Representatives from PowerDsine Ltd (www.powerdsine.com), an Israel-based manufacturer of PoE technology, are eager to open up the door further. They are participating with the IEEE in hopes of setting a new high-power PoE standard.

"With this, we believe the usage of power over Ethernet by the industry will be enlarged dramatically," says Igal Rotem, CEO for PowerDsine. "We are eager for new applications that will reap the benefits of this, and we will actually give the solution that these guys need."

PoE is a technology for wired Ethernet, the most widely installed LAN technology in use today. PoE allows the electrical power necessary to operate devices, and to be carried by data cables rather than by power cords. It minimizes the number of wires that must be strung for a structured cabling network.

PoE also potentially reduces the cost of installing such end devices as IP phones and WLAN access points.

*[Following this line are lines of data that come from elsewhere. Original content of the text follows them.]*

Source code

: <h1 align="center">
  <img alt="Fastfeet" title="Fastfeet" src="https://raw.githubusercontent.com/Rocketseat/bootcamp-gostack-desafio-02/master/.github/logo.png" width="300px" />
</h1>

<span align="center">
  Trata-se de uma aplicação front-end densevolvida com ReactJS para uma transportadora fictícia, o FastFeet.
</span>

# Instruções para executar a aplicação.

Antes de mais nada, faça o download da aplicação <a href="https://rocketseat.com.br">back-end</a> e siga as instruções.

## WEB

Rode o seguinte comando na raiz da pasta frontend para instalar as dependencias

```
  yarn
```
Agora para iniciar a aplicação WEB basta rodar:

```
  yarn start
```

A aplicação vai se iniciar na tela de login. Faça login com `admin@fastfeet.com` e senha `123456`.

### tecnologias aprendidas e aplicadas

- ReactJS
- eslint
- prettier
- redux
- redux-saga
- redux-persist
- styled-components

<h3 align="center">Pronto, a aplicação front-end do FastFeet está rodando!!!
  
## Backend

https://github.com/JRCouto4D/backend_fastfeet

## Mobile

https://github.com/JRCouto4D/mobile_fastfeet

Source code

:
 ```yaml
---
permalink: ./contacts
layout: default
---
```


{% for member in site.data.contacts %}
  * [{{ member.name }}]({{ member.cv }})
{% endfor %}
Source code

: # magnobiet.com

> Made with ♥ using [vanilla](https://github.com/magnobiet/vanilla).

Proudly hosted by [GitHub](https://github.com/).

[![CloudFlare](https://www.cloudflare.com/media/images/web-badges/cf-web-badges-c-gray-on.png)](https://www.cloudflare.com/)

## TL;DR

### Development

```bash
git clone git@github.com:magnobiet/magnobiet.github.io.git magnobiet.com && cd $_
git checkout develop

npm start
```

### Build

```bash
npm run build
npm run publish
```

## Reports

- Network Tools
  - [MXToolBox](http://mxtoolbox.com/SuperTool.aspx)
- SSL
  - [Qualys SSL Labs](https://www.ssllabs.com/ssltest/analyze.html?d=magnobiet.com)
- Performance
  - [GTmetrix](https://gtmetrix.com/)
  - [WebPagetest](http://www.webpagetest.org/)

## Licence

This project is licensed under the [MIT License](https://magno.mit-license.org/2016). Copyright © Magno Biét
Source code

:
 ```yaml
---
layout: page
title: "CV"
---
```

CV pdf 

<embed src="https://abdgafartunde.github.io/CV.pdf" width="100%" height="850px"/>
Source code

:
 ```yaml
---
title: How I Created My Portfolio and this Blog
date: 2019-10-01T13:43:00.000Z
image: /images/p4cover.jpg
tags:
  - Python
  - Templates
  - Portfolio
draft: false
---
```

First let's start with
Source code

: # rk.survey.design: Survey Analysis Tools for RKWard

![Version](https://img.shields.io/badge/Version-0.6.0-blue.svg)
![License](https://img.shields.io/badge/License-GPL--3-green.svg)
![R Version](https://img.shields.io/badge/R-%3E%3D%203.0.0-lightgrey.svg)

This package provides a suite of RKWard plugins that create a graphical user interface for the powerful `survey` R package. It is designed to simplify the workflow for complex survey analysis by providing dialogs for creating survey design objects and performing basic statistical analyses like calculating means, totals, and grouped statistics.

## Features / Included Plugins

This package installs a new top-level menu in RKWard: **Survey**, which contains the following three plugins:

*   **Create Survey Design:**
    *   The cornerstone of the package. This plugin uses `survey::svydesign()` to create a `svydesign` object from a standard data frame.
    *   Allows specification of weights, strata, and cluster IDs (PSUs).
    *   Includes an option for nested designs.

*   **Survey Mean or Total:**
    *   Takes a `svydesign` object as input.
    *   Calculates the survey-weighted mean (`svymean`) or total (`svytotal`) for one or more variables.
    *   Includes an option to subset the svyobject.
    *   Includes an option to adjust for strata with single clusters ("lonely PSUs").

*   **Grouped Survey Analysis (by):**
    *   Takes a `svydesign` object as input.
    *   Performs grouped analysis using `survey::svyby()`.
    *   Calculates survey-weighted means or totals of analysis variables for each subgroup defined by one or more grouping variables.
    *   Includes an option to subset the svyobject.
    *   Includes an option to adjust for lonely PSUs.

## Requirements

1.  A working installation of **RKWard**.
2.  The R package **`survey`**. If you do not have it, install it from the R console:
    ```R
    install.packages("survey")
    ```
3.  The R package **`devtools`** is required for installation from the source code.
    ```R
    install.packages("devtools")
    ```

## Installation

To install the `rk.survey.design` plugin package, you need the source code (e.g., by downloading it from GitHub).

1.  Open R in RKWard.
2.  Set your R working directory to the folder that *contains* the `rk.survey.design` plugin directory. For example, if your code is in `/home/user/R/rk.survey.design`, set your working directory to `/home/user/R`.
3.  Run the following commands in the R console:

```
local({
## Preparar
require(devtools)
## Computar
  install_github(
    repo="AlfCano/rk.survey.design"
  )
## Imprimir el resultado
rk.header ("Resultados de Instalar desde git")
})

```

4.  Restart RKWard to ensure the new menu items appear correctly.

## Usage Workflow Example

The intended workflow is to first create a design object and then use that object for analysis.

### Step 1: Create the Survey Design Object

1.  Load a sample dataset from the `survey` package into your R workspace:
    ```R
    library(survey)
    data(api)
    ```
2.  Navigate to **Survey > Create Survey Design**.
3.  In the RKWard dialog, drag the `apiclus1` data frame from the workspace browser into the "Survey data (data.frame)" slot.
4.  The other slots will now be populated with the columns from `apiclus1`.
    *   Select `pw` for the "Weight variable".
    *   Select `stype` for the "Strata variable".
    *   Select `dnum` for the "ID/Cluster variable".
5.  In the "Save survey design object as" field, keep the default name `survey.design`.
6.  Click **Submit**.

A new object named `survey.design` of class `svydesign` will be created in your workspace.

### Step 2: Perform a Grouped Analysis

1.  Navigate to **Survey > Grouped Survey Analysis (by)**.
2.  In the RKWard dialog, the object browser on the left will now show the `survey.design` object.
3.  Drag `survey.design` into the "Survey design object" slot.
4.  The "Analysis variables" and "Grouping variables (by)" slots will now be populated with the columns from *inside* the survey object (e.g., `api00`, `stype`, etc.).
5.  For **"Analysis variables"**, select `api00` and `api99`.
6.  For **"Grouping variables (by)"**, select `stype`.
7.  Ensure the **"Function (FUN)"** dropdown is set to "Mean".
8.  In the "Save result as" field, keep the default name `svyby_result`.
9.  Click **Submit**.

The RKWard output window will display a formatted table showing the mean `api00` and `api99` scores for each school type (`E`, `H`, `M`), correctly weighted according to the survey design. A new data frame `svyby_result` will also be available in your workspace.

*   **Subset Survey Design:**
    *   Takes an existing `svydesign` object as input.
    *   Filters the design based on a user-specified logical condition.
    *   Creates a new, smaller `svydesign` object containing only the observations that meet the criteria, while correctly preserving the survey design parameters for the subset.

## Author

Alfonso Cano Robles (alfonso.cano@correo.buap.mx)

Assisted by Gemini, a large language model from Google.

Because the network switches also can deliver power through the standard Ethernet infrastructure, the need to connect each IP phone or WLAN access point to a separate electrical circuit and install additional AC power outlets is eliminated. Also, PoE can provide customers with uninterruptible power for critical applications, such as IP (Internet protocol) phones, security cameras, entry loggers and other powered data terminals.

PowerDsine is teaming up with other market leaders to work with the IEEE toward the completion of a new higher power PoE standard called PoEplus. The IEEE has issued a call for interest on the subject, and the committee is delegating a study group. A task force will then work on details of a finalized standard, a process that is expected to take about two years.

Though PowerDsine has already developed a high-powered PoE midspan that generates more than 15.4 watts of power, the technology is not based on an industry standard. Rotem says the standard will give technology providers better specs to shoot for as they attempt to bring the level of service to a much higher level.

"The proposed standard will provide at least twice the amount of power and have more than 30 watts per port on the switch side, and around 26 but minimum power at the CPE side," says Rotem.

"Everyone will see a great benefit from this and extend it to more applications," he predicts.